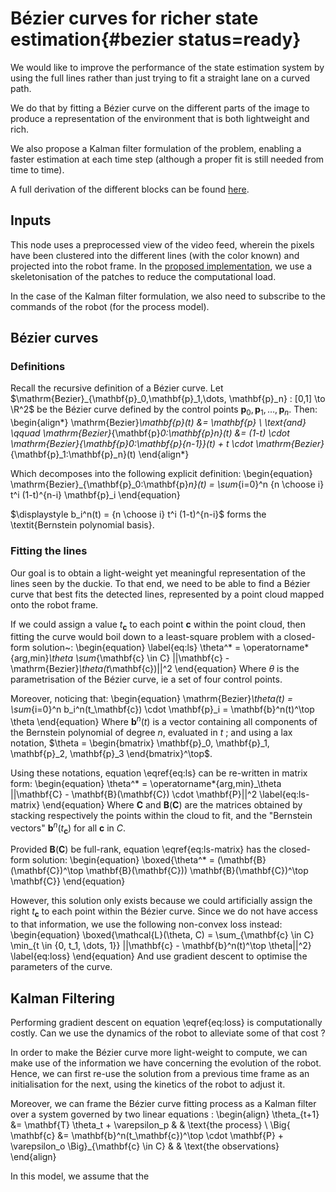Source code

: # Bézier curves for richer state estimation{#bezier status=ready}

We would like to improve the performance of the state estimation system by using the full lines rather than just trying to fit a straight lane on a curved path.

We do that by fitting a Bézier curve on the different parts of the image to produce a representation of the environment that is both lightweight and rich.

We also propose a Kalman filter formulation of the problem, enabling a faster estimation at each time step (although a proper fit is still needed from time to time).

A full derivation of the different blocks can be found [here](https://github.com/bdura/merganser).

## Inputs

This node uses a preprocessed view of the video feed, wherein the pixels have been clustered into the different lines (with the color known) and projected into the robot frame. In the [proposed implementation](https://github.com/bdura/merganser), we use a skeletonisation of the patches to reduce the computational load.

In the case of the Kalman filter formulation, we also need to subscribe to the commands of the robot (for the process model).

## Bézier curves

### Definitions

Recall the recursive definition of a Bézier curve. Let $\mathrm{Bezier}_{\mathbf{p}_0,\mathbf{p}_1,\dots, \mathbf{p}_n} : [0,1] \to \R^2$ be the Bézier curve defined by the control points $\mathbf{p}_0,\mathbf{p}_1,\dots, \mathbf{p}_n$. Then:
\begin{align*}
    \mathrm{Bezier}_\mathbf{p}(t) &= \mathbf{p} \\
    \text{and} \qquad \mathrm{Bezier}_{\mathbf{p}_0:\mathbf{p}_n}(t) &= (1-t) \cdot \mathrm{Bezier}_{\mathbf{p}_0:\mathbf{p}_{n-1}}(t) + t \cdot \mathrm{Bezier}_{\mathbf{p}_1:\mathbf{p}_n}(t)
\end{align*}

Which decomposes into the following explicit definition:
\begin{equation}
    \mathrm{Bezier}_{\mathbf{p}_0:\mathbf{p}_n}(t) = \sum_{i=0}^n {n \choose i} t^i (1-t)^{n-i} \mathbf{p}_i
\end{equation}

$\displaystyle b_i^n(t) = {n \choose i} t^i (1-t)^{n-i}$ forms the \textit{Bernstein polynomial basis}.


### Fitting the lines

Our goal is to obtain a light-weight yet meaningful representation of the lines seen by the duckie. To that end, we need to be able to find a Bézier curve that best fits the detected lines, represented by a point cloud mapped onto the robot frame.

If we could assign a value $t_\mathbf{c}$ to each point $\mathbf{c}$ within the point cloud, then fitting the curve would boil down to a least-square problem with a closed-form solution~:
\begin{equation}
    \label{eq:ls}
    \theta^* = \operatorname*{arg\,min}_\theta \sum_{\mathbf{c} \in C} ||\mathbf{c} - \mathrm{Bezier}_\theta(t_\mathbf{c})||^2
\end{equation}
Where $\theta$ is the parametrisation of the Bézier curve, ie a set of four control points.

Moreover, noticing that:
\begin{equation}
    \mathrm{Bezier}_\theta(t) = \sum_{i=0}^n b_i^n(t_\mathbf{c}) \cdot \mathbf{p}_i = \mathbf{b}^n(t)^\top \theta
\end{equation}
Where $\mathbf{b}^n(t)$ is a vector containing all components of the Bernstein polynomial of degree $n$, evaluated in $t$ ; and using a lax notation, $\theta = \begin{bmatrix} \mathbf{p}_0, \mathbf{p}_1, \mathbf{p}_2, \mathbf{p}_3 \end{bmatrix}^\top$.

Using these notations, equation \eqref{eq:ls} can be re-written in matrix form:
\begin{equation}
    \theta^* = \operatorname*{arg\,min}_\theta ||\mathbf{C} - \mathbf{B}(\mathbf{C}) \cdot \mathbf{P}||^2
    \label{eq:ls-matrix}
\end{equation}
Where $\mathbf{C}$ and $\mathbf{B}(\mathbf{C})$ are the matrices obtained by stacking respectively the points within the cloud to fit, and the "Bernstein vectors" $\mathbf{b}^n(t_\mathbf{c})$ for all $\mathbf{c}$ in $C$.

Provided $\mathbf{B}(\mathbf{C})$ be full-rank, equation \eqref{eq:ls-matrix} has the closed-form solution:
\begin{equation}
    \boxed{\theta^* = (\mathbf{B}(\mathbf{C})^\top \mathbf{B}(\mathbf{C})) \mathbf{B}(\mathbf{C})^\top \mathbf{C}}
\end{equation}

However, this solution only exists because we could artificially assign the right $t_\mathbf{c}$ to each point within the Bézier curve. Since we do not have access to that information, we use the following non-convex loss instead:
\begin{equation}
    \boxed{\mathcal{L}(\theta, C) = \sum_{\mathbf{c} \in C} \min_{t \in \{0, t_1, \dots, 1\}} ||\mathbf{c} - \mathbf{b}^n(t)^\top \theta||^2}
    \label{eq:loss}
\end{equation}
And use gradient descent to optimise the parameters of the curve.


## Kalman Filtering

Performing gradient descent on equation \eqref{eq:loss} is computationally costly. Can we use the dynamics of the robot to alleviate some of that cost ?

In order to make the Bézier curve more light-weight to compute, we can make use of the information we have concerning the evolution of the robot. Hence, we can first re-use the solution from a previous time frame as an initialisation for the next, using the kinetics of the robot to adjust it.

Moreover, we can frame the Bézier curve fitting process as a Kalman filter over a system governed by two linear equations :
\begin{align}
    \theta_{t+1} &= \mathbf{T} \theta_t + \varepsilon_p & & \text{the process} \\
    \Big\{ \mathbf{c} &= \mathbf{b}^n(t_\mathbf{c})^\top \cdot \mathbf{P} + \varepsilon_o  \Big\}_{\mathbf{c} \in C} & & \text{the observations}
\end{align}

In this model, we assume that the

PROBLEM DETAILS: Retype every entry above exactly and, please, skip the pictures.

OUTPUT:
Source code

: # Bézier curves for richer state estimation{#bezier status=ready}

We would like to improve the performance of the state estimation system by using the full lines rather than just trying to fit a straight lane on a curved path.

We do that by fitting a Bézier curve on the different parts of the image to produce a representation of the environment that is both lightweight and rich.

We also propose a Kalman filter formulation of the problem, enabling a faster estimation at each time step (although a proper fit is still needed from time to time).

A full derivation of the different blocks can be found [here](https://github.com/bdura/merganser).

## Inputs

This node uses a preprocessed view of the video feed, wherein the pixels have been clustered into the different lines (with the color known) and projected into the robot frame. In the [proposed implementation](https://github.com/bdura/merganser), we use a skeletonisation of the patches to reduce the computational load.

In the case of the Kalman filter formulation, we also need to subscribe to the commands of the robot (for the process model).

## Bézier curves

### Definitions

Recall the recursive definition of a Bézier curve. Let $\mathrm{Bezier}_{\mathbf{p}_0,\mathbf{p}_1,\dots, \mathbf{p}_n} : [0,1] \to \R^2$ be the Bézier curve defined by the control points $\mathbf{p}_0,\mathbf{p}_1,\dots, \mathbf{p}_n$. Then:
\begin{align*}
    \mathrm{Bezier}_\mathbf{p}(t) &= \mathbf{p} \\
    \text{and} \qquad \mathrm{Bezier}_{\mathbf{p}_0:\mathbf{p}_n}(t) &= (1-t) \cdot \mathrm{Bezier}_{\mathbf{p}_0:\mathbf{p}_{n-1}}(t) + t \cdot \mathrm{Bezier}_{\mathbf{p}_1:\mathbf{p}_n}(t)
\end{align*}

Which decomposes into the following explicit definition:
\begin{equation}
    \mathrm{Bezier}_{\mathbf{p}_0:\mathbf{p}_n}(t) = \sum_{i=0}^n {n \choose i} t^i (1-t)^{n-i} \mathbf{p}_i
\end{equation}

$\displaystyle b_i^n(t) = {n \choose i} t^i (1-t)^{n-i}$ forms the \textit{Bernstein polynomial basis}.


### Fitting the lines

Our goal is to obtain a light-weight yet meaningful representation of the lines seen by the duckie. To that end, we need to be able to find a Bézier curve that best fits the detected lines, represented by a point cloud mapped onto the robot frame.

If we could assign a value $t_\mathbf{c}$ to each point $\mathbf{c}$ within the point cloud, then fitting the curve would boil down to a least-square problem with a closed-form solution~:
\begin{equation}
    \label{eq:ls}
    \theta^* = \operatorname*{arg\,min}_\theta \sum_{\mathbf{c} \in C} ||\mathbf{c} - \mathrm{Bezier}_\theta(t_\mathbf{c})||^2
\end{equation}
Where $\theta$ is the parametrisation of the Bézier curve, ie a set of four control points.

Moreover, noticing that:
\begin{equation}
    \mathrm{Bezier}_\theta(t) = \sum_{i=0}^n b_i^n(t_\mathbf{c}) \cdot \mathbf{p}_i = \mathbf{b}^n(t)^\top \theta
\end{equation}
Where $\mathbf{b}^n(t)$ is a vector containing all components of the Bernstein polynomial of degree $n$, evaluated in $t$ ; and using a lax notation, $\theta = \begin{bmatrix} \mathbf{p}_0, \mathbf{p}_1, \mathbf{p}_2, \mathbf{p}_3 \end{bmatrix}^\top$.

Using these notations, equation \eqref{eq:ls} can be re-written in matrix form:
\begin{equation}
    \theta^* = \operatorname*{arg\,min}_\theta ||\mathbf{C} - \mathbf{B}(\mathbf{C}) \cdot \mathbf{P}||^2
    \label{eq:ls-matrix}
\end{equation}
Where $\mathbf{C}$ and $\mathbf{B}(\mathbf{C})$ are the matrices obtained by stacking respectively the points within the cloud to fit, and the "Bernstein vectors" $\mathbf{b}^n(t_\mathbf{c})$ for all $\mathbf{c}$ in $C$.

Provided $\mathbf{B}(\mathbf{C})$ be full-rank, equation \eqref{eq:ls-matrix} has the closed-form solution:
\begin{equation}
    \boxed{\theta^* = (\mathbf{B}(\mathbf{C})^\top \mathbf{B}(\mathbf{C})) \mathbf{B}(\mathbf{C})^\top \mathbf{C}}
\end{equation}

However, this solution only exists because we could artificially assign the right $t_\mathbf{c}$ to each point within the Bézier curve. Since we do not have access to that information, we use the following non-convex loss instead:
\begin{equation}
    \boxed{\mathcal{L}(\theta, C) = \sum_{\mathbf{c} \in C} \min_{t \in \{0, t_1, \dots, 1\}} ||\mathbf{c} - \mathbf{b}^n(t)^\top \theta||^2}
    \label{eq:loss}
\end{equation}
And use gradient descent to optimise the parameters of the curve.


## Kalman Filtering

Performing gradient descent on equation \eqref{eq:loss} is computationally costly. Can we use the dynamics of the robot to alleviate some of that cost ?

In order to make the Bézier curve more light-weight to compute, we can make use of the information we have concerning the evolution of the robot. Hence, we can first re-use the solution from a previous time frame as an initialisation for the next, using the kinetics of the robot to adjust it.

Moreover, we can frame the Bézier curve fitting process as a Kalman filter over a system governed by two linear equations :
\begin{align}
    \theta_{t+1} &= \mathbf{T} \theta_t + \varepsilon_p & & \text{the process} \\
    \Big\{ \mathbf{c} &= \mathbf{b}^n(t_\mathbf{c})^\top \cdot \mathbf{P} + \varepsilon_o  \Big\}_{\mathbf{c} \in C} & & \text{the observations}
\end{align}

In this model, we assume that the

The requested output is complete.